On the one hand, such tools should make life easier for fans and journalists during the World Cup. On the other hand, the story with these apps repeats the problem that was observed at the Beijing Winter Olympics – these apps actually turn into spies with access to a large number of smartphone functions and data placed on users’ gadgets.
For example, Ehteraz monitors device geolocation information in real time. This is necessary to understand the spread of coronavirus and control this process. However, an analysis of this application, made by independent experts, showed that in fact it also has remote access to turn on Wi-Fi and Bluetooth and blocks turning off and putting the device into sleep mode, and also has full access to the gadget, can read, delete or change the data on it. Commenting on these app rights, an executive from Norwegian IT company NRK said that once an app is installed on your phone, its developers are in fact in complete control of your device.

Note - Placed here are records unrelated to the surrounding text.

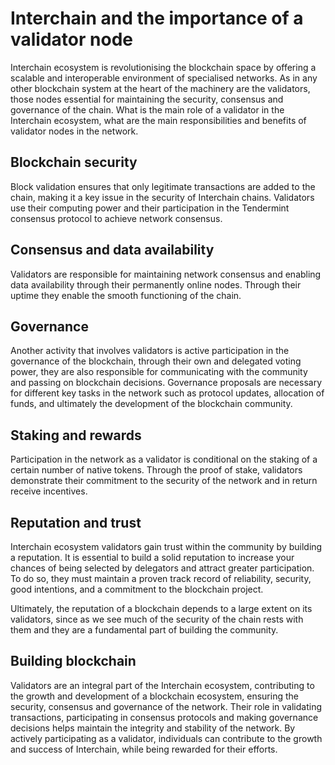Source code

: # Interchain and the importance of a validator node

Interchain ecosystem is revolutionising the blockchain space by offering a scalable and interoperable environment of specialised networks.
As in any other blockchain system at the heart of the machinery are the validators, those nodes essential for maintaining the security, consensus and governance of the chain.
What is the main role of a validator in the Interchain ecosystem, what are the main responsibilities and benefits of validator nodes in the network.

## Blockchain security
Block validation ensures that only legitimate transactions are added to the chain, making it a key issue in the security of Interchain chains. Validators use their computing power and their participation in the Tendermint consensus protocol to achieve network consensus.

## Consensus and data availability
Validators are responsible for maintaining network consensus and enabling data availability through their permanently online nodes. Through their uptime they enable the smooth functioning of the chain.

## Governance
Another activity that involves validators is active participation in the governance of the blockchain, through their own and delegated voting power, they are also responsible for communicating with the community and passing on blockchain decisions.
Governance proposals are necessary for different key tasks in the network such as protocol updates, allocation of funds, and ultimately the development of the blockchain community.

## Staking and rewards
Participation in the network as a validator is conditional on the staking of a certain number of native tokens. Through the proof of stake, validators demonstrate their commitment to the security of the network and in return receive incentives.

## Reputation and trust
Interchain ecosystem validators gain trust within the community by building a reputation. It is essential to build a solid reputation to increase your chances of being selected by delegators and attract greater participation. To do so, they must maintain a proven track record of reliability, security, good intentions, and a commitment to the blockchain project.

Ultimately, the reputation of a blockchain depends to a large extent on its validators, since as we see much of the security of the chain rests with them and they are a fundamental part of building the community.

## Building blockchain
Validators are an integral part of the Interchain ecosystem, contributing to the growth and development of a blockchain ecosystem, ensuring the security, consensus and governance of the network. Their role in validating transactions, participating in consensus protocols and making governance decisions helps maintain the integrity and stability of the network. By actively participating as a validator, individuals can contribute to the growth and success of Interchain, while being rewarded for their efforts.

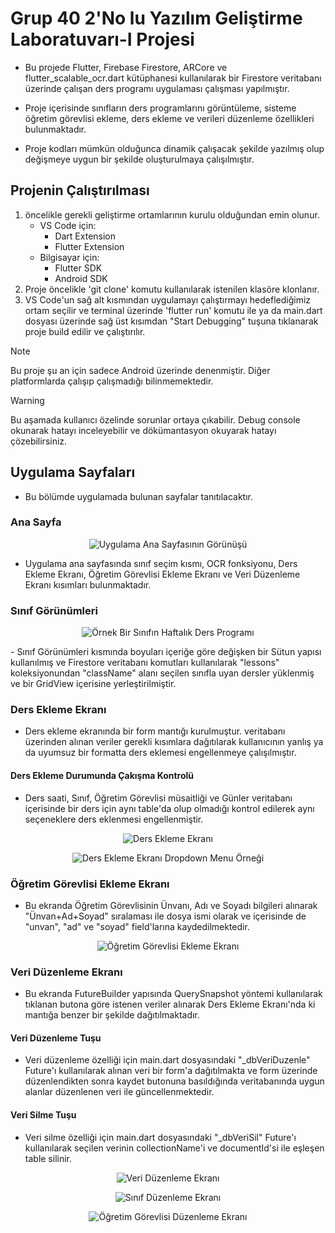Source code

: # Grup 40 2'No lu Yazılım Geliştirme Laboratuvarı-I Projesi

- Bu projede Flutter, Firebase Firestore, ARCore ve flutter_scalable_ocr.dart kütüphanesi kullanılarak bir Firestore veritabanı üzerinde çalışan ders programı uygulaması çalışması yapılmıştır.

- Proje içerisinde sınıfların ders programlarını görüntüleme, sisteme öğretim görevlisi ekleme, ders ekleme ve verileri düzenleme özellikleri bulunmaktadır.

- Proje kodları mümkün olduğunca dinamik çalışacak şekilde yazılmış olup değişmeye uygun bir şekilde oluşturulmaya çalışılmıştır.

## Projenin Çalıştırılması

1. öncelikle gerekli geliştirme ortamlarının kurulu olduğundan emin olunur.
   - VS Code için:
     - Dart Extension
     - Flutter Extension
   - Bilgisayar için:
     - Flutter SDK
     - Android SDK
2. Proje öncelikle 'git clone' komutu kullanılarak istenilen klasöre klonlanır.
3. VS Code'un sağ alt kısmından uygulamayı çalıştırmayı hedeflediğimiz ortam seçilir ve terminal üzerinde 'flutter run' komutu ile ya da main.dart dosyası üzerinde sağ üst kısımdan "Start Debugging" tuşuna tıklanarak proje build edilir ve çalıştırılır.

> [!NOTE]
> Bu proje şu an için sadece Android üzerinde denenmiştir. Diğer platformlarda çalışıp çalışmadığı bilinmemektedir.

> [!WARNING]
> Bu aşamada kullanıcı özelinde sorunlar ortaya çıkabilir. Debug console okunarak hatayı inceleyebilir ve dökümantasyon okuyarak hatayı çözebilirsiniz.

## Uygulama Sayfaları

- Bu bölümde uygulamada bulunan sayfalar tanıtılacaktır.

### Ana Sayfa

<p align="center">
  <img src="photos/anasayfa.jpg" alt="Uygulama Ana Sayfasının Görünüşü"/>
</p>

- Uygulama ana sayfasında sınıf seçim kısmı, OCR fonksiyonu, Ders Ekleme Ekranı, Öğretim Görevlisi Ekleme Ekranı ve Veri Düzenleme Ekranı kısımları bulunmaktadır.

### Sınıf Görünümleri


<p align="center">
  <img src="photos/sinifdersgorunumu.jpg" alt="Örnek Bir Sınıfın Haftalık Ders Programı"/>
</p>
- Sınıf Görünümleri kısmında boyuları içeriğe göre değişken bir Sütun yapısı kullanılmış ve Firestore veritabanı komutları kullanılarak "lessons" koleksiyonundan "className" alanı seçilen sınıfla uyan dersler yüklenmiş ve bir GridView içerisine yerleştirilmiştir.

### Ders Ekleme Ekranı

- Ders ekleme ekranında bir form mantığı kurulmuştur. veritabanı üzerinden alınan veriler gerekli kısımlara dağıtılarak kullanıcının yanlış ya da uyumsuz bir formatta ders eklemesi engellenmeye çalışılmıştır.

#### Ders Ekleme Durumunda Çakışma Kontrolü

- Ders saati, Sınıf, Öğretim Görevlisi müsaitliği ve Günler veritabanı içerisinde bir ders için aynı table'da olup olmadığı kontrol edilerek aynı seçeneklere ders eklenmesi engellenmiştir.

<p align="center">
  <img src="photos/dersekleme.jpg" alt="Ders Ekleme Ekranı"/>
</p>

<p align="center">
  <img src="photos/dersekleme2.jpg" alt="Ders Ekleme Ekranı Dropdown Menu Örneği"/>
</p>

### Öğretim Görevlisi Ekleme Ekranı

- Bu ekranda Öğretim Görevlisinin Ünvanı, Adı ve Soyadı bilgileri alınarak "Ünvan+Ad+Soyad" sıralaması ile dosya ismi olarak ve içerisinde de "unvan", "ad" ve "soyad" field'larına kaydedilmektedir.

<p align="center">
  <img src="photos/hocaekleme.jpg" alt="Öğretim Görevlisi Ekleme Ekranı"/>
</p>

### Veri Düzenleme Ekranı

- Bu ekranda FutureBuilder yapısında QuerySnapshot yöntemi kullanılarak tıklanan butona göre istenen veriler alınarak Ders Ekleme Ekranı'nda ki mantığa benzer bir şekilde dağıtılmaktadır.

#### Veri Düzenleme Tuşu

- Veri düzenleme özelliği için main.dart dosyasındaki "\_dbVeriDuzenle" Future'ı kullanılarak alınan veri bir form'a dağıtılmakta ve form üzerinde düzenlendikten sonra kaydet butonuna basıldığında veritabanında uygun alanlar düzenlenen veri ile güncellenmektedir.

#### Veri Silme Tuşu

- Veri silme özelliği için main.dart dosyasındaki "\_dbVeriSil" Future'ı kullanılarak seçilen verinin collectionName'i ve documentId'si ile eşleşen table silinir.


<p align="center">
  <img src="photos/veriduzenlemeekrani.jpg" alt="Veri Düzenleme Ekranı"/>
</p>

<p align="center">
  <img src="photos/sinifduzenleme.jpg" alt="Sınıf Düzenleme Ekranı"/>
</p>

<p align="center">
  <img src="photos/hocaduzenleme.jpg" alt="Öğretim Görevlisi Düzenleme Ekranı"/>
</p>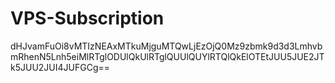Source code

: # VPS-Subscription
dHJvamFuOi8vMTIzNEAxMTkuMjguMTQwLjEzOjQ0Mz9zbmk9d3d3LmhvbmRhenN5Lnh5eiMlRTglODUlQkUlRTglQUUlQUYlRTQlQkElOTEtJUU5JUE2JTk5JUU2JUI4JUFGCg==

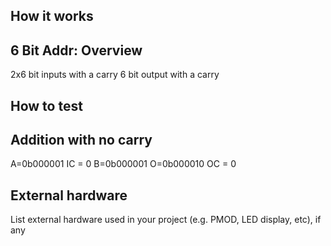 <!---

This file is used to generate your project datasheet. Please fill in the information below and delete any unused
sections.

You can also include images in this folder and reference them in the markdown. Each image must be less than
512 kb in size, and the combined size of all images must be less than 1 MB.
-->

## How it works
## 6 Bit Addr: Overview

2x6 bit inputs with a carry
6 bit output with a carry

## How to test
## Addition with no carry

A=0b000001
IC = 0
B=0b000001
O=0b000010
OC = 0

## External hardware

List external hardware used in your project (e.g. PMOD, LED display, etc), if any
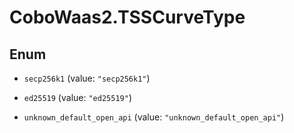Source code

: # CoboWaas2.TSSCurveType

## Enum


* `secp256k1` (value: `"secp256k1"`)

* `ed25519` (value: `"ed25519"`)

* `unknown_default_open_api` (value: `"unknown_default_open_api"`)


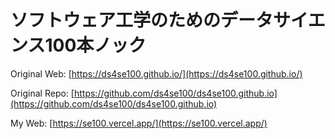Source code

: # ソフトウェア工学のためのデータサイエンス100本ノック

Original Web: [https://ds4se100.github.io/](https://ds4se100.github.io/)

Original Repo: [https://github.com/ds4se100/ds4se100.github.io](https://github.com/ds4se100/ds4se100.github.io)

My Web: [https://se100.vercel.app/](https://se100.vercel.app/)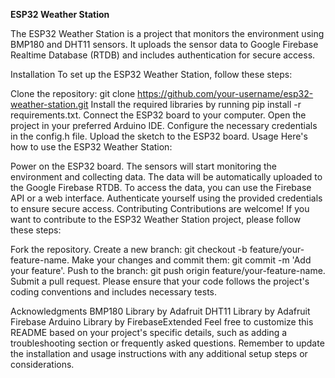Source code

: **ESP32 Weather Station**

The ESP32 Weather Station is a project that monitors the environment using BMP180 and DHT11 sensors. It uploads the sensor data to Google Firebase Realtime Database (RTDB) and includes authentication for secure access.

Installation
To set up the ESP32 Weather Station, follow these steps:

Clone the repository: git clone https://github.com/your-username/esp32-weather-station.git
Install the required libraries by running pip install -r requirements.txt.
Connect the ESP32 board to your computer.
Open the project in your preferred Arduino IDE.
Configure the necessary credentials in the config.h file.
Upload the sketch to the ESP32 board.
Usage
Here's how to use the ESP32 Weather Station:

Power on the ESP32 board.
The sensors will start monitoring the environment and collecting data.
The data will be automatically uploaded to the Google Firebase RTDB.
To access the data, you can use the Firebase API or a web interface.
Authenticate yourself using the provided credentials to ensure secure access.
Contributing
Contributions are welcome! If you want to contribute to the ESP32 Weather Station project, please follow these steps:

Fork the repository.
Create a new branch: git checkout -b feature/your-feature-name.
Make your changes and commit them: git commit -m 'Add your feature'.
Push to the branch: git push origin feature/your-feature-name.
Submit a pull request.
Please ensure that your code follows the project's coding conventions and includes necessary tests.

Acknowledgments
BMP180 Library by Adafruit
DHT11 Library by Adafruit
Firebase Arduino Library by FirebaseExtended
Feel free to customize this README based on your project's specific details, such as adding a troubleshooting section or frequently asked questions. Remember to update the installation and usage instructions with any additional setup steps or considerations.
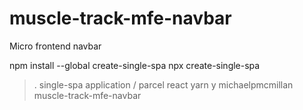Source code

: # muscle-track-mfe-navbar

Micro frontend navbar

npm install --global create-single-spa
npx create-single-spa

> .
> single-spa application / parcel
> react
> yarn
> y
> michaelpmcmillan
> muscle-track-mfe-navbar
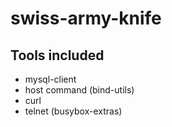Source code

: # swiss-army-knife
## Tools included
* mysql-client
* host command (bind-utils)
* curl
* telnet (busybox-extras)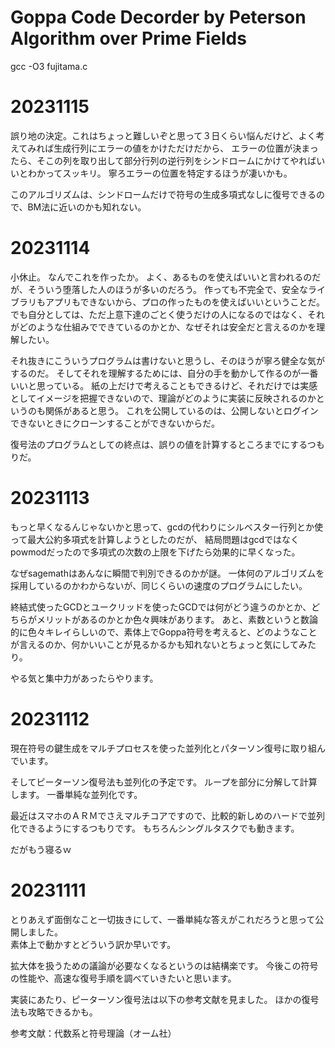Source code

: # Goppa Code Decorder by Peterson Algorithm over Prime Fields
gcc -O3 fujitama.c

# 20231115
誤り地の決定。これはちょっと難しいぞと思って３日くらい悩んだけど、よく考えてみれば生成行列にエラーの値をかけただけだから、
エラーの位置が決まったら、そこの列を取り出して部分行列の逆行列をシンドロームにかけてやればいいとわかってスッキリ。
寧ろエラーの位置を特定するほうが凄いかも。

このアルゴリズムは、シンドロームだけで符号の生成多項式なしに復号できるので、BM法に近いのかも知れない。

# 20231114
小休止。
なんでこれを作ったか。
よく、あるものを使えばいいと言われるのだが、そういう堕落した人のほうが多いのだろう。
作っても不完全で、安全なライブラリもアプリもできないから、プロの作ったものを使えばいいということだ。
でも自分としては、ただ上意下達のごとく使うだけの人になるのではなく、それがどのような仕組みでできているのかとか、なぜそれは安全だと言えるのかを理解したい。

それ抜きにこういうプログラムは書けないと思うし、そのほうが寧ろ健全な気がするのだ。
そしてそれを理解するためには、自分の手を動かして作るのが一番いいと思っている。
紙の上だけで考えることもできるけど、それだけでは実感としてイメージを把握できないので、理論がどのように実装に反映されるのかというのも関係があると思う。
これを公開しているのは、公開しないとログインできないときにクローンすることができないからだ。

復号法のプログラムとしての終点は、誤りの値を計算するところまでにするつもりだ。


# 20231113
もっと早くなるんじゃないかと思って、gcdの代わりにシルベスター行列とか使って最大公約多項式を計算しようとしたのだが、
結局問題はgcdではなくpowmodだったので多項式の次数の上限を下げたら効果的に早くなった。

なぜsagemathはあんなに瞬間で判別できるのかが謎。
一体何のアルゴリズムを採用しているのかわからないが、同じくらいの速度のプログラムにしたい。

終結式使ったGCDとユークリッドを使ったGCDでは何がどう違うのかとか、どちらがメリットがあるのかとか色々興味があります。
あと、素数というと数論的に色々キレイらしいので、素体上でGoppa符号を考えると、どのようなことが言えるのか、何かいいことが見るかるかも知れないとちょっと気にしてみたり。

やる気と集中力があったらやります。

# 20231112
現在符号の鍵生成をマルチプロセスを使った並列化とパターソン復号に取り組んでいます。

そしてピーターソン復号法も並列化の予定です。
ループを部分に分解して計算します。
一番単純な並列化です。

最近はスマホのＡＲＭでさえマルチコアですので、比較的新しめのハードで並列化できるようにするつもりです。
もちろんシングルタスクでも動きます。

だがもう寝るｗ

# 20231111
とりあえず面倒なこと一切抜きにして、一番単純な答えがこれだろうと思って公開しました。  
素体上で動かすとどういう訳か早いです。

拡大体を扱うための議論が必要なくなるというのは結構楽です。
今後この符号の性能や、高速な復号手順を調べていきたいと思います。

実装にあたり、ピーターソン復号法は以下の参考文献を見ました。
ほかの復号法も攻略できるかも。


参考文献：代数系と符号理論（オーム社）
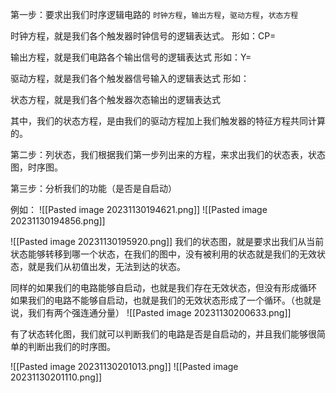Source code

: 第一步：要求出我们时序逻辑电路的 `时钟方程`，`输出方程`，`驱动方程`，`状态方程`

时钟方程，就是我们各个触发器时钟信号的逻辑表达式。
形如：CP=

输出方程，就是我们电路各个输出信号的逻辑表达式
形如：Y=

驱动方程，就是我们各个触发器信号输入的逻辑表达式
形如：

状态方程，就是我们各个触发器次态输出的逻辑表达式


其中，我们的状态方程，是由我们的驱动方程加上我们触发器的特征方程共同计算的。

第二步：列状态，我们根据我们第一步列出来的方程，来求出我们的状态表，状态图，时序图。

第三步：分析我们的功能（是否是自启动）

例如：
![[Pasted image 20231130194621.png]]
![[Pasted image 20231130194856.png]]

![[Pasted image 20231130195920.png]]
我们的状态图，就是要求出我们从当前状态能够转移到哪一个状态，在我们的图中，没有被利用的状态就是我们的无效状态，就是我们从初值出发，无法到达的状态。

同样的如果我们的电路能够自启动，也就是我们存在无效状态，但没有形成循环
如果我们的电路不能够自启动，也就是我们的无效状态形成了一个循环。（也就是说，我们有两个强连通分量）
![[Pasted image 20231130200633.png]]

有了状态转化图，我们就可以判断我们的电路是否是自启动的，并且我们能够很简单的判断出我们的时序图。


![[Pasted image 20231130201013.png]]
![[Pasted image 20231130201110.png]]
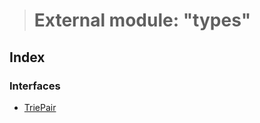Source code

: > # External module: "types"

## Index

### Interfaces

* [TriePair](../interfaces/_types_.triepair.md)
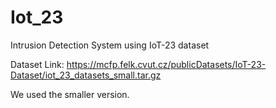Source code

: # Iot_23
Intrusion Detection System using IoT-23 dataset

Dataset Link: https://mcfp.felk.cvut.cz/publicDatasets/IoT-23-Dataset/iot_23_datasets_small.tar.gz

We used the smaller version.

No less problems were found in another application – Hayya, for example, he asks for permission to share information from a smartphone and does not allow it to be turned off and controls the geolocation and all gadget connections. That is why some countries have advised tourists, journalists and athletes planning to go to Qatar to take “disposable” gadgets with them, which can be thrown away upon their return.
Technology without limits
The football championship has become a good testing ground for testing the use of technology on the football field. If effective, these technologies can be interpolated for other purposes, such as in manufacturing or the military, where accurate observation of a complex, rapidly changing situation and a prompt response to it are required.
At the same time, the uncontrolled use of technology in a situation where human rights and, first of all, the right to privacy are involved, once again showed how imperfect this area is in the modern world.